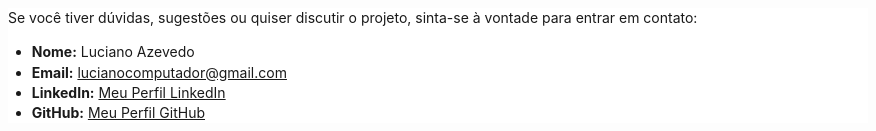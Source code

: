 Se você tiver dúvidas, sugestões ou quiser discutir o projeto, sinta-se à vontade para entrar em contato:

  * **Nome:** Luciano Azevedo
  * **Email:** lucianocomputador@gmail.com
  * **LinkedIn:** [Meu Perfil LinkedIn](https://www.linkedin.com/in/luciano-devops/)
  * **GitHub:** [Meu Perfil GitHub](https://github.com/lfa-systems)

══════════════════════════════

*Problem requirements*.
Each line in the data above either holds "https" or does not. State how many do, as a bare number.

*Response box*.
2